• **Task item**
Find the word "nixos" below. Copy each line that has it.

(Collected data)

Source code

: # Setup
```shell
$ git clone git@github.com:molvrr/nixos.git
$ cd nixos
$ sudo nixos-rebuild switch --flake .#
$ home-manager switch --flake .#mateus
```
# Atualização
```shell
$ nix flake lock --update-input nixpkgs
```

• **Answer area**
$ git clone git@github.com:molvrr/nixos.git
$ cd nixos
$ sudo nixos-rebuild switch --flake .#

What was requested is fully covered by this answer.